Les photos de trois personnes âgées mal en point et abandonnées à même le sol dans une chambre au Centre hospitalier provincial (CHP) de Khénifra, relance le débat concernant la prise en charge de nos chibanis.
Deux de ces personnes ont été admises, après plusieurs jours, dans un établissement de l’Association musulmane de bienfaisance (AMB) alors que le troisième homme séjourne toujours au CHP en raison de son état de santé. Les clichés, pris par un citoyen, montraient trois hommes âgés, maigres et affaiblis en T-shirts assortis de couches pour adulte, dormant par terre sur des couvertures pliées en deux. A leurs côtés, des bouteilles d’eau vides ainsi qu’un seau en plastique «équipent» modestement la chambre.
Le ministère d’El Ouardi renvoie la balle à celui de Hakkaoui
Le ministère de la Santé, réagissant mercredi à cette affaire, avait indiqué que seule l’une des personnes a été admise au CHP de Khénifra. Les deux personnes ne sont pas des patients de l’hôpital, avait déclaré le département d’El Houcine El Ouardi, renvoyant la balle au département de la Solidarité, de la femme, de la famille et du développement social. Ce dernier étant en charge des personnes âgées dans des conditions difficiles.
Pour connaître la part de responsabilité du ministère de Bassima Hakkaoui dans cette affaire, nous avons tenté de joindre ce jeudi la ministre mais en vain. Sa conseillère a fini par nous orienter vers la délégation locale de l’Entraide nationale (EN).

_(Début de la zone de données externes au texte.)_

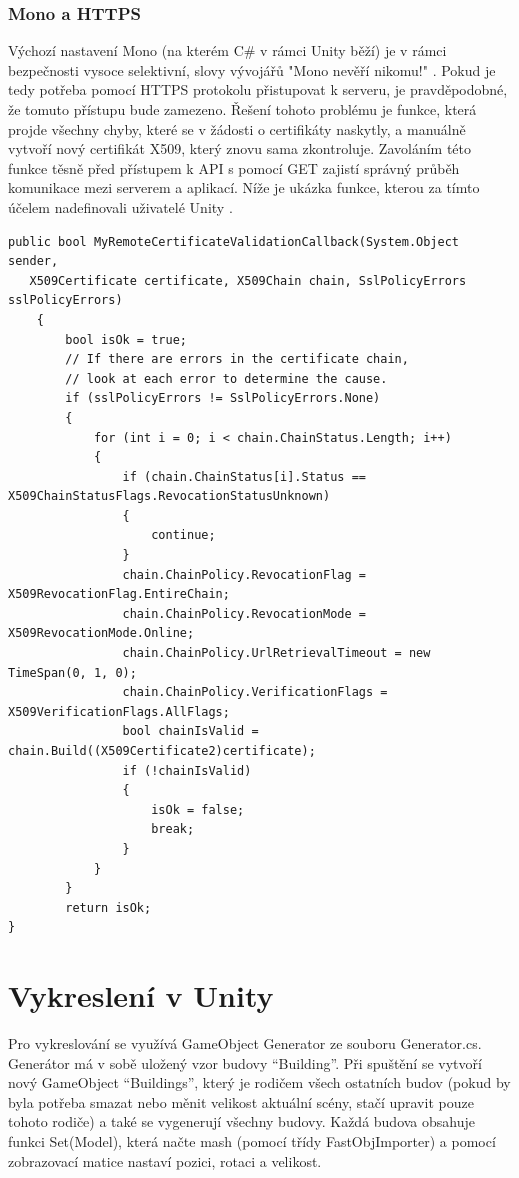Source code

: \documentclass[thesis=B,czech]{FITthesis}[2012/06/26]
\begin{document}
	\subsubsection{Mono a HTTPS}
	
	Výchozí nastavení Mono (na kterém C\# v rámci Unity běží) je v rámci bezpečnosti vysoce selektivní, slovy vývojářů "Mono nevěří nikomu!" \cite{mono}. Pokud je tedy potřeba pomocí HTTPS protokolu přistupovat k serveru, je pravděpodobné, že tomuto přístupu bude zamezeno. Řešení tohoto problému je funkce, která projde všechny chyby, které se v žádosti o certifikáty naskytly, a manuálně vytvoří nový certifikát X509, který znovu sama zkontroluje. Zavoláním této funkce těsně před přístupem k API s pomocí GET zajistí správný průběh komunikace mezi serverem a aplikací. Níže je ukázka funkce, kterou za tímto účelem nadefinovali uživatelé Unity \cite{unityFAQ}.
	
	\begin{lstlisting}[frame=single]
public bool MyRemoteCertificateValidationCallback(System.Object sender,
   X509Certificate certificate, X509Chain chain, SslPolicyErrors sslPolicyErrors)
    {
        bool isOk = true;
        // If there are errors in the certificate chain,
        // look at each error to determine the cause.
        if (sslPolicyErrors != SslPolicyErrors.None)
        {
            for (int i = 0; i < chain.ChainStatus.Length; i++)
            {
                if (chain.ChainStatus[i].Status == X509ChainStatusFlags.RevocationStatusUnknown)
                {
                    continue;
                }
                chain.ChainPolicy.RevocationFlag = X509RevocationFlag.EntireChain;
                chain.ChainPolicy.RevocationMode = X509RevocationMode.Online;
                chain.ChainPolicy.UrlRetrievalTimeout = new TimeSpan(0, 1, 0);
                chain.ChainPolicy.VerificationFlags = X509VerificationFlags.AllFlags;
                bool chainIsValid = chain.Build((X509Certificate2)certificate);
                if (!chainIsValid)
                {
                    isOk = false;
                    break;
                }
            }
        }
        return isOk;
}
	\end{lstlisting}
	
	\section{Vykreslení v Unity}
    Pro vykreslování se využívá GameObject Generator ze souboru Generator.cs. Generátor má v sobě uložený vzor budovy “Building”. Při spuštění se vytvoří nový GameObject “Buildings”, který je rodičem všech ostatních budov (pokud by byla potřeba smazat nebo měnit velikost aktuální scény, stačí upravit pouze tohoto rodiče) a také se vygenerují všechny budovy. Každá budova obsahuje funkci Set(Model), která načte mash (pomocí třídy FastObjImporter) a pomocí zobrazovací matice nastaví pozici, rotaci a velikost.
    
\end{document}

Pour s’informer d’abord sur la réaction de la société civile, nous nous sommes dirigés vers l’Association marocaine des droits de l’homme (AMDH). Contacté par notre rédaction, le bureau local de cette ONG à Khénifra nous a confirmé l’admission des deux personnes âgées dans un établissement de l’AMB. Jamal Jamali de ce bureau local nous déclare que «l’AMDH est au courant de cette affaire mais n’a pas intervenu». Il ajoute que «les victimes (les trois personnes âgées, ndlr) n’ont pas sollicité » pour l'instant l’intervention de l’AMDH.
Lâchées par leurs familles, leur entourage et par la société civile, les deux personnes âgées sont admises donc à l’établissement d’accueil pour les personnes âgées. Un centre co-dirigé par l’AMB et l’Entraide nationale, département sous la tutelle du ministère de la Solidarité, de la femme, de la famille et du développement social.

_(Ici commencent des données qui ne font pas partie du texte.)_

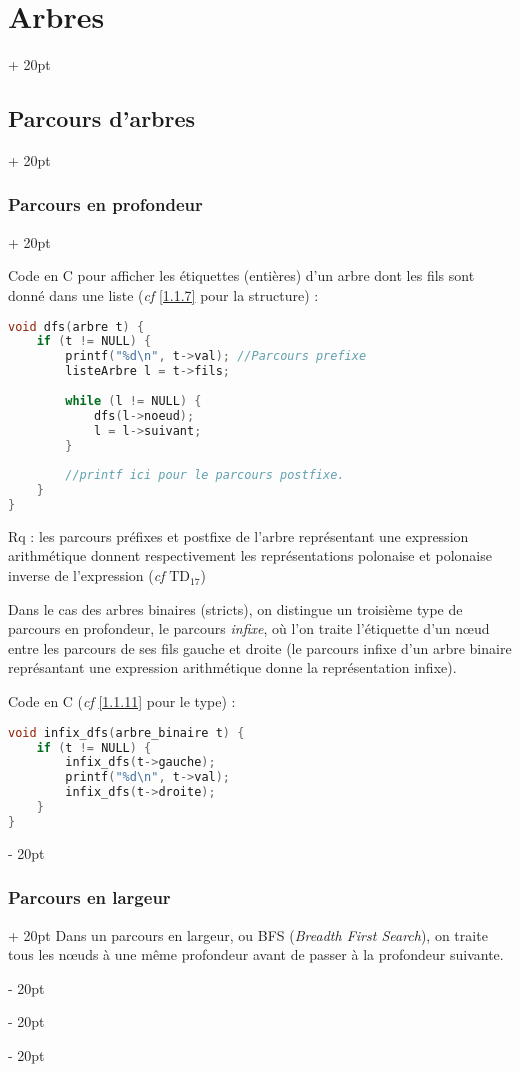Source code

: \documentclass[a4paper, 12pt, twoside]{article}
\newcommand{\ind}[1][20pt]{\advance\leftskip + #1}
\newcommand{\deind}[1][20pt]{\advance\leftskip - #1}
\newenvironment{indt}[2][20pt]{#2 \par \ind[#1]}{\par \deind} %
\begin{document}
\begin{indt}{\section{Arbres}}
\begin{indt}{\subsection{Parcours d'arbres}}
\begin{indt}{\subsubsection{Parcours en profondeur}}
                \vspace{12pt}
                
                Code en C pour afficher les étiquettes (entières) d'un arbre dont les fils sont donné dans une liste (\textit{cf} \ref{1.1.7} pour la structure) :
                
                \begin{lstlisting}[language=C, xleftmargin=80pt]
void dfs(arbre t) {
    if (t != NULL) {
        printf("%d\n", t->val); //Parcours prefixe
        listeArbre l = t->fils;
        
        while (l != NULL) {
            dfs(l->noeud);
            l = l->suivant;
        }
        
        //printf ici pour le parcours postfixe.
    }
}\end{lstlisting}
                
                \vspace{6pt}
                
                Rq : les parcours préfixes et postfixe de l'arbre représentant une expression arithmétique donnent respectivement les représentations polonaise et polonaise inverse de l'expression (\textit{cf} TD$_{17}$)
                
                Dans le cas des arbres binaires (stricts), on distingue un troisième type de parcours en profondeur, le parcours \textit{infixe}, où l'on traite l'étiquette d'un n\oe ud entre les parcours de ses fils gauche et droite (le parcours infixe d'un arbre binaire représantant une expression arithmétique donne la représentation infixe).
                
                Code en C (\textit{cf} \ref{1.1.11} pour le type) :
                
                \begin{lstlisting}[language=C, xleftmargin=80pt]
void infix_dfs(arbre_binaire t) {
    if (t != NULL) {
        infix_dfs(t->gauche);
        printf("%d\n", t->val);
        infix_dfs(t->droite);
    }
}\end{lstlisting}
            \end{indt}
            
            \vspace{12pt}
            
            \begin{indt}{\subsubsection{Parcours en largeur}}
                Dans un parcours en largeur, ou BFS (\textit{Breadth First Search}), on traite tous les n\oe uds à une même profondeur avant de passer à la profondeur suivante.
                

\end{indt}
\end{indt}
\end{indt}
\end{document}
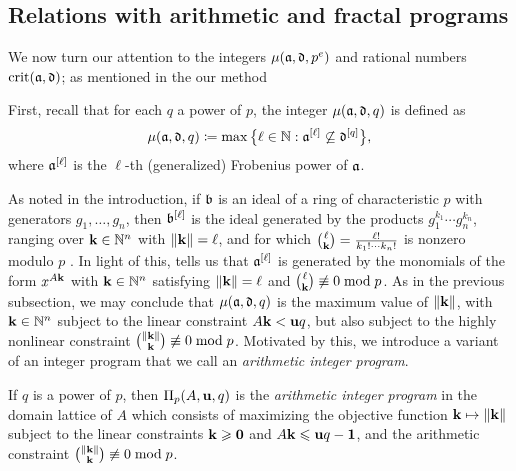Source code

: \documentclass[11pt]{amsart}
\begin{document}
\subsection{Relations with arithmetic and fractal programs}

 We now turn our attention to the integers $\mu(\mathfrak{a}, \mathfrak{d}, p^e)$ and rational numbers $\operatorname{crit}(\mathfrak{a},\mathfrak{d})$; as mentioned in the our method

 First, recall that for each $q$ a power of $p$, the integer $\mu(\mathfrak{a}, \mathfrak{d}, q)$ is defined as 
\[\mu(\mathfrak{a},\mathfrak{d},q) \coloneqq \max\big\{ \ell \in \mathbb{N} : \mathfrak{a}^{[\ell]} \not\subseteq \mathfrak{d}^{[q]}\big\},\]
where $\mathfrak{a}^{[\ell]}$ is the $\ell$-th (generalized) Frobenius power of $\mathfrak{a}$.

As noted in the introduction, if $\mathfrak{b}$ is an ideal of a ring of characteristic $p$ with generators $g_1, \ldots, g_n$, then $\mathfrak{b}^{[\ell]}$ is the ideal generated by the products $g_1^{k_1}\cdots g_n^{k_n}$, ranging over $\mathbf{k} \in \mathbb{N}^n$ with $\| \mathbf{k} \|=\ell$, and for which  $\binom{\ell}{\mathbf{k}} =
\frac{\ell!}{k_1 ! \cdots k_n !}$ is nonzero modulo $p$  \cite[Proposition~3.5]{hernandez+etal.frobenius_powers}.
In light of this,  tells us that $\mathfrak{a}^{[\ell]}$ is generated by the monomials of the form $x^{A \mathbf{k}}$ with $\mathbf{k} \in \mathbb{N}^n$ satisfying $\| \mathbf{k} \|=\ell$ and $\binom{\ell}{\mathbf{k}} \not\equiv 0 \bmod p$.  As in the previous subsection, we may conclude that $\mu(\mathfrak{a},\mathfrak{d},q)$ is the maximum value of $\| \mathbf{k} \|$, with $\mathbf{k} \in \mathbb{N}^n$ subject to the linear constraint $A\mathbf{k} < \mathbf{u}q$, but also subject to the highly nonlinear constraint $\binom{\| \mathbf{k} \|}{\mathbf{k}} \not\equiv 0 \bmod{p}$.  Motivated by this, we introduce a variant of an integer program that we call an \emph{arithmetic integer program}.

\begin{definition}
\label{aip: D}
If $q$ is a power of $p$, then $\Pi_p(A, \mathbf{u}, q)$ is the \emph{arithmetic integer program} in the domain lattice of $A$ which consists of maximizing the objective function $\mathbf{k} \mapsto \| \mathbf{k} \|$ subject to the linear constraints $\mathbf{k} \geqslant \mathbf{0}$ and $A \mathbf{k} \leqslant \mathbf{u}q - \mathbf{1}$, and the arithmetic constraint $\binom{\| \mathbf{k} \|}{\mathbf{k}} \not \equiv 0 \bmod p$.
\end{definition}
\end{document}
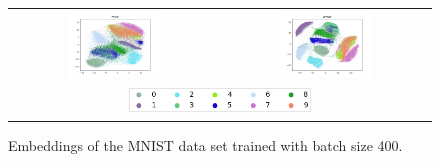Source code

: \begin{figure}[!htb]
  \centering
  \begin{tabular}{cc}
    \includegraphics[width=0.45\textwidth]{images/mnist_ptsne_embedding.png} &
    \includegraphics[width=0.45\textwidth]{images/mnist_vptsne_embedding.png} \\
    \multicolumn{2}{c}{\includegraphics[width=0.45\textwidth]{images/mnist_legend.png}}
  \end{tabular}
  \caption{Embeddings of the MNIST data set trained with batch size 400.}
  \label{fig:mnist_comparison}
\end{figure}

Le Maroc dispose, en effet, de 62 établissements de ce type pour la prise en charge des personnes en situation difficile. Mais il reste loin des attentes de cette population, puisque son seul outil de veille, l’Observatoire national des personnes âgées qui doit permettre d’alerter, évaluer et anticiper l’évolution de la situation des personnes âgées, n’est encore qu’au stade de projet.
Trouver une place dans des centres qui affichent complets
En attendant, c’est l’Entraide nationale qui continue de prendre en charge les admissions et les prises en charge de cette population dont 5,2% vivent seuls selon les chiffres du Haut-commissariat au Plan (HCP). Toutefois, ce sont les autorités locales qui doivent approcher l’EN, à en croire les explications de Yassine Aârfani, délégué par intérim à la délégation locale de l’EN à Khénifra. «Nous avons eu des cas de personnes âgées qui ont été présentées par leurs propres enfants, pour des raisons liées à l’héritage, ou parce qu’ils ne veulent plus les prendre en charge. Actuellement, il faut passer par les autorités locales qui doivent nous présenter ces personnes âgées sans domicile fixe avant leurs admissions dans nos établissements », nous confie-t-il.

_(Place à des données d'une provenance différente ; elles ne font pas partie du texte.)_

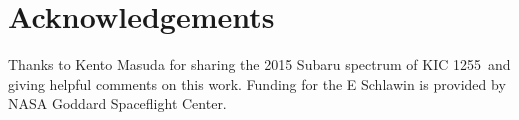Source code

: \documentclass[preprint]{aastex61}
\newcommand{\shStar}{KIC 1255}
\begin{document}
\section{Acknowledgements}
Thanks to Kento Masuda for sharing the 2015 Subaru spectrum of \shStar\ and giving helpful comments on this work.
Funding for the E Schlawin is provided by NASA Goddard Spaceflight Center.






\end{document}
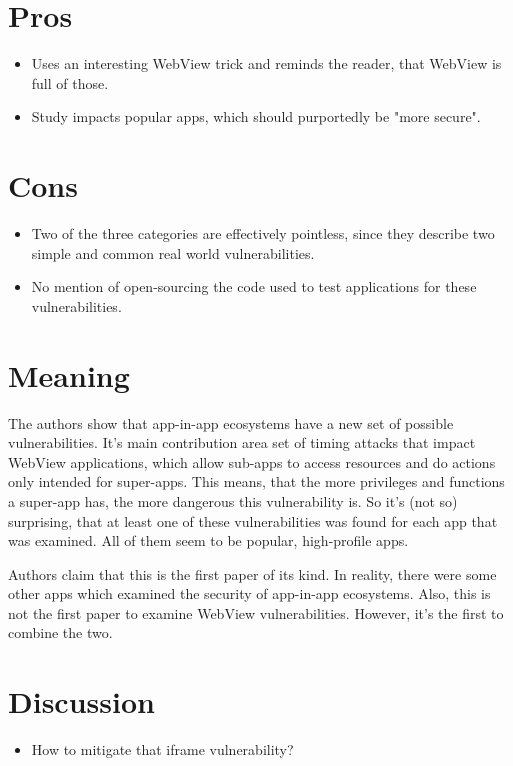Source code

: \documentclass{article}
\begin{document}
\section{Pros}

\begin{itemize}
	\item Uses an interesting WebView trick and reminds the reader, that WebView is full of those.
	\item Study impacts popular apps, which should purportedly be "more secure". 
\end{itemize}

\section{Cons}

\begin{itemize}
	\item Two of the three categories are effectively pointless, since they describe two simple and common real world vulnerabilities.
	\item No mention of open-sourcing the code used to test applications for these vulnerabilities.
\end{itemize}

\section{Meaning}

The authors show that app-in-app ecosystems have a new set of possible vulnerabilities. It's main contribution area set of timing attacks that impact WebView applications, which allow sub-apps to access resources and do actions only intended for super-apps. This means, that the more privileges and functions a super-app has, the more dangerous this vulnerability is. 
So it's (not so) surprising, that at least one of these vulnerabilities was found for each app that was examined. All of them seem to be popular, high-profile apps.

Authors claim that this is the first paper of its kind. In reality, there were some other apps which examined the security of app-in-app ecosystems. Also, this is not the first paper to examine WebView vulnerabilities. However, it's the first to combine the two.


\section{Discussion}

\begin{itemize}
	\item How to mitigate that iframe vulnerability?
\end{itemize}
\end{document}
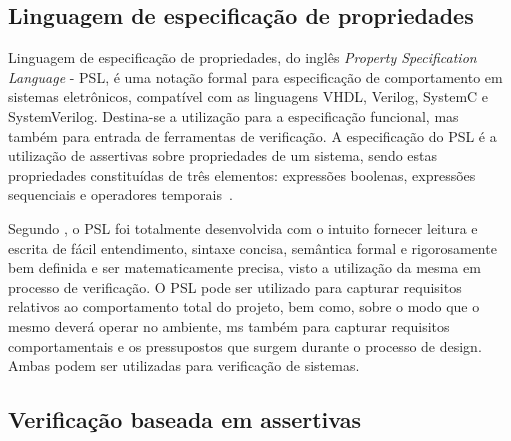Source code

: \subsection{Linguagem de especificação de propriedades}
Linguagem de especificação de propriedades, do inglês \textit{Property Specification Language} - PSL, é uma notação formal para especificação de comportamento em sistemas eletrônicos, compatível com as linguagens VHDL, Verilog, SystemC e SystemVerilog. Destina-se a utilização para a especificação funcional, mas também para entrada de ferramentas de verificação. A especificação do PSL é a utilização de assertivas sobre propriedades de um sistema, sendo estas propriedades constituídas de três elementos: expressões boolenas, expressões sequenciais e operadores temporais~\cite{IEEEPSL}.


\par
Segundo \cite{IEEEPSL}, o PSL foi totalmente desenvolvida com o intuito fornecer leitura e escrita de fácil entendimento, sintaxe concisa, semântica formal e rigorosamente bem definida e ser matematicamente precisa, visto a utilização da mesma em processo de verificação. 
% 
O PSL pode ser utilizado para capturar requisitos relativos ao comportamento total do projeto, bem como, sobre o modo que o mesmo deverá operar no ambiente, ms também para capturar requisitos comportamentais e os pressupostos que surgem durante o processo de design. Ambas podem ser utilizadas para verificação de sistemas. 





\subsection{Verificação baseada em assertivas}

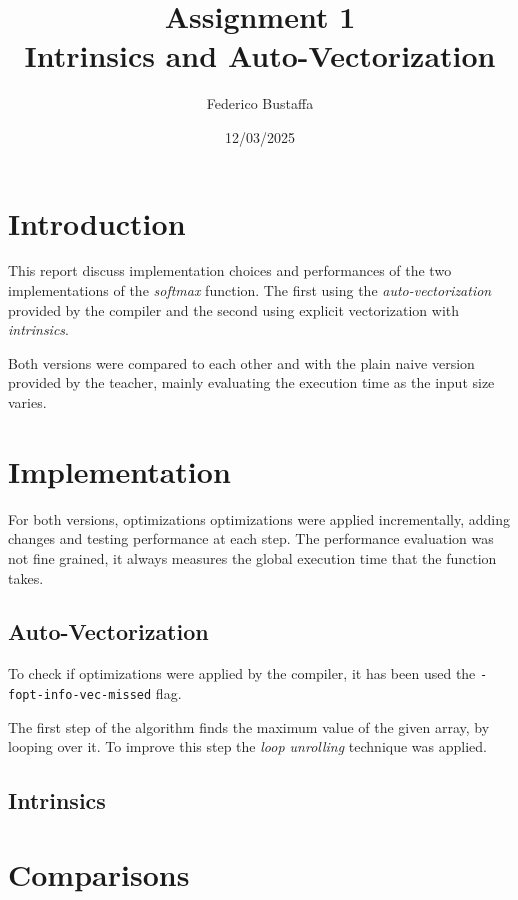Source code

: \documentclass[12pt, a4paper]{article}
\title{Assignment 1\\Intrinsics and Auto-Vectorization}
\author{Federico Bustaffa}
\date{12/03/2025}
\begin{document}
\maketitle
\tableofcontents

\section{Introduction}

This report discuss implementation choices and performances of the two
implementations of the \textit{softmax} function. The first using the
\textit{auto-vectorization} provided by the compiler and the second using
explicit vectorization with \textit{intrinsics}.

Both versions were compared to each other and with the plain naive version
provided by the teacher, mainly evaluating the execution time as the input size
varies.

\section{Implementation}

For both versions, optimizations optimizations were applied incrementally,
adding changes and testing performance at each step. The performance evaluation
was not fine grained, it always measures the global execution time that the
function takes.

\subsection{Auto-Vectorization}

To check if optimizations were applied by the compiler, it has been used the
\verb|-fopt-info-vec-missed| flag.

The first step of the algorithm finds the maximum value of the given array, by
looping over it. To improve this step the \textit{loop unrolling} technique was
applied.

\subsection{Intrinsics}

\section{Comparisons}
\end{document}
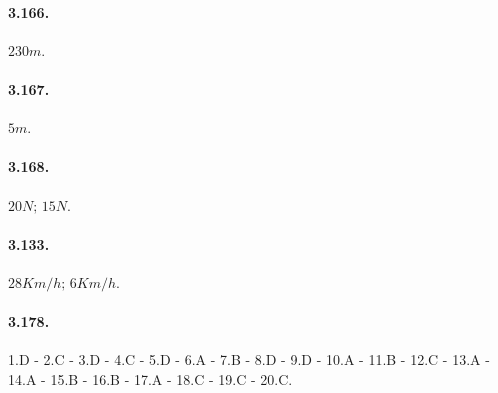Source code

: \begin{multicols}{3}
\paragraph{3.166.}$ 230\unit{m} $.

\paragraph{3.167.}$ 5\unit{m} $.

\paragraph{3.168.}$ 20\unit{N};\, 15\unit{N} $.

\paragraph{3.133.}$ 28\unit{Km/h};\, 6\unit{Km/h} $.

\end{multicols}

\paragraph{3.178.} 1.D - 2.C - 3.D - 4.C - 5.D - 6.A - 7.B - 8.D - 9.D - 10.A - 11.B - 12.C - 13.A - 14.A - 15.B - 16.B - 17.A - 18.C - 19.C - 20.C.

Ces établissements sont d’une capacité d’accueil d'environ 60 personnes âgées, ajoute ce responsable selon qui, le troisième homme qui est actuellement au CHP de Khénifra «ira probablement dans un autre établissement de l’Entraide nationale», faute de place au sein du centre de Khénifra.
Pour les centres qui affichent complets, «les places ne sont disponibles à nouveau qu’en cas de décès d’un pensionnaire ou son départ » indique-t-il en soulignant que dans certains cas, les proches de ces personnes reviennent pour les chercher.